What happens if I leave?
Who am I if I’m no longer serving a mission bigger than myself?

I remember asking those same questions when I left almost four years ago—not because I had a perfect plan, but because the cost of staying had become too high. The dissonance between my values and beliefs and what our traumatized system allowed had worn me down. And so, I stepped away from the role that had shaped so much of my adult life.

What followed wasn’t a clean break. It was a long, tender unraveling.

I grieved more than I expected—not just the job, but the version of myself who had wrapped her identity around that work. I missed the clarity of purpose, the camaraderie, the comfort of knowing I was part of something larger than myself. But I also felt relief. And glimmers of hope. And a kind of quiet freedom I hadn’t realized I was craving.

That said, even now, nearly four years later, fear still comes in waves. There are moments when I feel forgotten and invisible to former friends and colleagues. Moments when I feel unmoored without the container of service to hold me.

But there are other moments too. Moments when I remember that my identity isn’t defined by a job, a mission statement, or an email signature. It’s not the agency I once represented. It’s not the sense of duty I carried like armor.

My identity is something deeper—older than any institution, more enduring than any career.

And if you’re struggling with this right now, I want you to know, I didn’t lose it when I left. I finally began to reclaim it.

a compassionate reframe

If you're feeling fear, doubt, or grief as you face impossible choices or stand at the edge of something unknown, it doesn't mean you're doing it wrong. It’s not a personal failing or sign of weakness. It doesn’t mean you’re broken or that you don’t care. It doesn’t mean you’re not brave.

It means you're human.

It means your body remembers what it was taught about safety, success, and worthiness—lessons passed down through culture, family, systems,and institutions: that safety comes through service, that value is earned through sacrifice, that being visible or angry or “too much” comes with consequences.

Discomfort and fear arise when we begin the hard work of peeling back layers of generational and embodied conditioning, and navigate the slow, tender work of untangling who you are from who you were told to be.

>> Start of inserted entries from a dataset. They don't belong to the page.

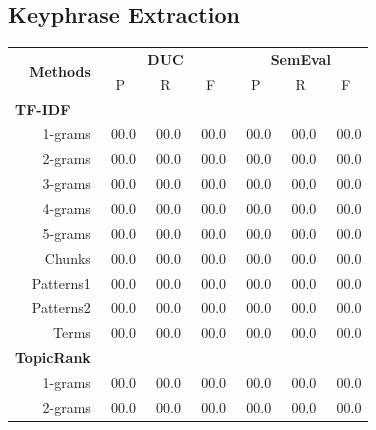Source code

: 
  \subsection{Keyphrase Extraction}
  \label{subsec:keyphrase_extraction}

    \begin{table}[h]
      \centering
      \begin{tabular}{@{~}r@{~~}c@{~~}c@{~~}c@{~~}c@{~~}c@{~~}c@{~}}
        \toprule
        \multirow{2}{*}[-2pt]{\textbf{Methods}} & \multicolumn{3}{c}{\textbf{DUC}} & \multicolumn{3}{c}{\textbf{SemEval}}\\
        \cmidrule(r){2-4}\cmidrule{5-7}
        & P & R & F & P & R & F\\
        \midrule
        \multicolumn{1}{l}{\textbf{TF-IDF}}\\
        1-grams & ${~~}$00.0 & ${~~}$00.0 & ${~~}$00.0 & ${~~}$00.0 & ${~~}$00.0 & ${~~}$00.0\\
        2-grams & ${~~}$00.0 & ${~~}$00.0 & ${~~}$00.0 & ${~~}$00.0 & ${~~}$00.0 & ${~~}$00.0\\
        3-grams & ${~~}$00.0 & ${~~}$00.0 & ${~~}$00.0 & ${~~}$00.0 & ${~~}$00.0 & ${~~}$00.0\\
        4-grams & ${~~}$00.0 & ${~~}$00.0 & ${~~}$00.0 & ${~~}$00.0 & ${~~}$00.0 & ${~~}$00.0\\
        5-grams & ${~~}$00.0 & ${~~}$00.0 & ${~~}$00.0 & ${~~}$00.0 & ${~~}$00.0 & ${~~}$00.0\\
        Chunks & ${~~}$00.0 & ${~~}$00.0 & ${~~}$00.0 & ${~~}$00.0 & ${~~}$00.0 & ${~~}$00.0\\
        Patterns1 & ${~~}$00.0 & ${~~}$00.0 & ${~~}$00.0 & ${~~}$00.0 & ${~~}$00.0 & ${~~}$00.0\\
        Patterns2 & ${~~}$00.0 & ${~~}$00.0 & ${~~}$00.0 & ${~~}$00.0 & ${~~}$00.0 & ${~~}$00.0\\
        Terms & ${~~}$00.0 & ${~~}$00.0 & ${~~}$00.0 & ${~~}$00.0 & ${~~}$00.0 & ${~~}$00.0\\
        \multicolumn{1}{l}{\textbf{TopicRank}}\\
        1-grams & ${~~}$00.0 & ${~~}$00.0 & ${~~}$00.0 & ${~~}$00.0 & ${~~}$00.0 & ${~~}$00.0\\
        2-grams & ${~~}$00.0 & ${~~}$00.0 & ${~~}$00.0 & ${~~}$00.0 & ${~~}$00.0 & ${~~}$00.0\\

\end{tabular}
\end{table}
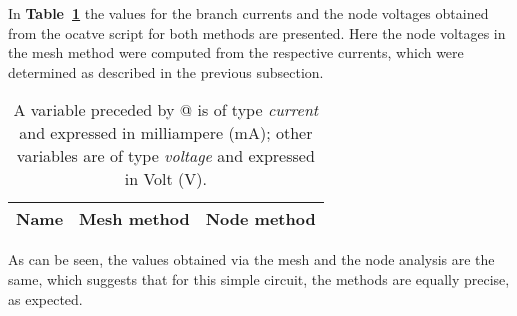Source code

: In \textbf{Table~\ref{tab:theoretical}} the values for the branch currents and the node voltages obtained from the ocatve script for both methods are presented. Here the node voltages in the mesh method were computed from the respective currents, which were determined as described in the previous subsection.
\begin{table}[h]
  \centering
  \begin{tabular}{|l|r|r|}
    \hline    
    {\bf Name} & {\bf Mesh method} & {\bf Node method}\\ \hline
    
  \end{tabular}
  \caption{A variable preceded by @ is of type {\em current}
    and expressed in milliampere (mA); other variables are of type {\it voltage} and expressed in
    Volt (V).}
  \label{tab:theoretical}
\end{table}

As can be seen, the values obtained via the mesh and the node analysis are the same, which suggests that for this simple circuit, the methods are equally precise, as expected.
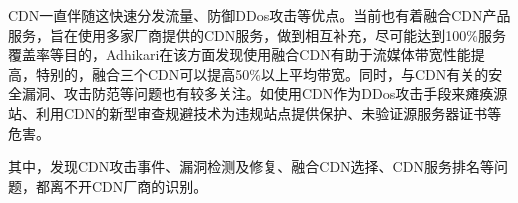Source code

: CDN一直伴随这快速分发流量、防御DDos攻击等优点。当前也有着融合CDN产品服务，旨在使用多家厂商提供的CDN服务\cite{Zhu2021}，做到相互补充，尽可能达到100\%服务覆盖率等目的，Adhikari\cite{Adhikari2014}在该方面发现使用融合CDN有助于流媒体带宽性能提高，特别的，融合三个CDN可以提高50\%以上平均带宽。同时，与CDN有关的安全漏洞、攻击防范等问题也有较多关注。如使用CDN作为DDos攻击手段\cite{Guo2020}来瘫痪源站、利用CDN的新型审查规避技术\cite{Wei2021}为违规站点提供保护、未验证源服务器证书\cite{SHOBIRI2021}等危害。

其中，发现CDN攻击事件、漏洞检测及修复、融合CDN选择、CDN服务排名等问题，都离不开CDN厂商的识别。


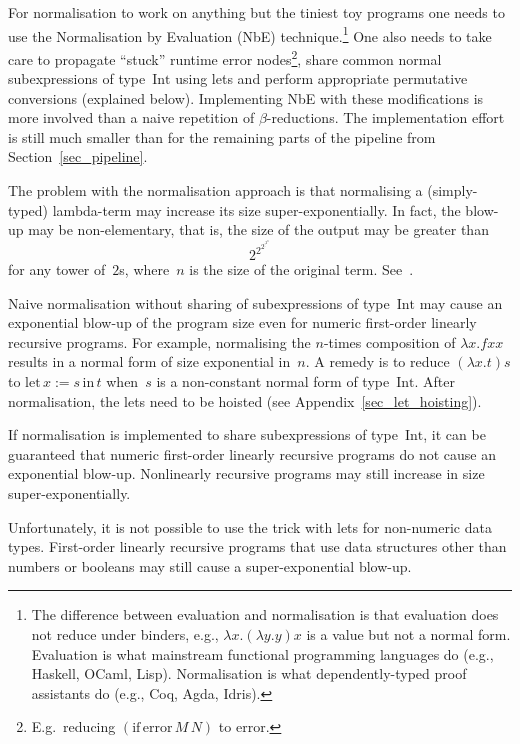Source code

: \documentclass[
    9pt,            %
    techreport,        %
    affiltop,       %
]{art}
\begin{document}
For normalisation to work on anything but the tiniest toy programs one
needs to use the Normalisation by Evaluation (NbE)
technique.\footnote{The difference between evaluation and
normalisation is that evaluation does not reduce under binders, e.g.,
$\lambda x . (\lambda y . y) x$ is a value but not a normal
form. Evaluation is what mainstream functional programming languages
do (e.g., Haskell, OCaml, Lisp). Normalisation is what
dependently-typed proof assistants do (e.g., Coq, Agda, Idris).} One
also needs to take care to propagate ``stuck'' runtime error
nodes\footnote{E.g.~reducing $(\mathrm{if}\,\mathrm{error}\,M\,N)$ to
$\mathrm{error}$.}, share common normal subexpressions of
type~$\mathrm{Int}$ using lets and perform appropriate permutative conversions (explained below). Implementing NbE with these
modifications is more involved than a naive repetition of
$\beta$-reductions. The implementation effort
is still much smaller than for the remaining parts of the pipeline
from Section~\ref{sec_pipeline}.

The problem with the normalisation approach is that normalising a
(simply-typed) lambda-term may increase its size
super-exponentially. In fact, the blow-up may be non-elementary, that is,
the size of the output may be greater than
\[
2^{2^{2^{\vdots^{2^n}}}}
\]
for any tower of~$2$s, where~$n$ is the size of the original
term. See~\cite[Section~3.7]{lectures-curry-howard-isomorphism}.

Naive normalisation without sharing of subexpressions of type~$\mathrm{Int}$ may cause an exponential blow-up of the program size even for numeric first-order linearly recursive programs. For example, normalising the $n$-times composition of $\lambda x . f x x$ results in a normal form of size exponential in~$n$. A remedy is to reduce $(\lambda x . t) s$ to $\mathrm{let}\,x:=s\,\mathrm{in}\,t$ when~$s$ is a non-constant normal form of type~$\mathrm{Int}$. After normalisation, the lets need to be hoisted (see Appendix~\ref{sec_let_hoisting}).

If normalisation is implemented to share subexpressions of
type~$\mathrm{Int}$, it can be guaranteed that numeric first-order linearly recursive programs do not cause an exponential
blow-up. Nonlinearly recursive programs may still increase in size
super-exponentially.

Unfortunately, it is not possible to use the trick with lets for non-numeric data types. First-order linearly recursive
programs that use data structures other than numbers or booleans may still cause a super-exponential blow-up.
\end{document}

And the fact that you’re still here—still asking hard questions, still choosing integrity over certainty, still reaching for something truer?

That is healing. That is becoming.

And I hope you’ll let that be enough for today.

reflection prompts

As we navigate fear, embodiment, and the stories we’ve inherited about safety and survival, I invite you to pause and reflect:

  • What internal messages have I received—through family, culture, or work—about the value of service, sacrifice, or staying silent?
  • What emotions arise when I consider leaving a role that once felt like a calling?
  • Where does my sense of purpose live now? How has it shifted—or deepened—outside the system?
  • Who am I beyond the mission, the agency, or the identity I once carried?
  • What does it mean to honor my integrity in this moment, even if it looks different than it used to?
  • Can I allow myself to grieve what I’ve lost and stay open to what might emerge?

one final thought

It’s okay to change.
To outgrow the shape your role once gave you.
To grieve what was good, even as you let go.

You don’t need to have it all figured out to take the next honest step.

Sometimes, reclaiming yourself begins not with certainty, but with a deep breath, a quiet yes, and the choice to trust that your worth was never tied to a system that was never designed to honor the full breadth and range of your humanity.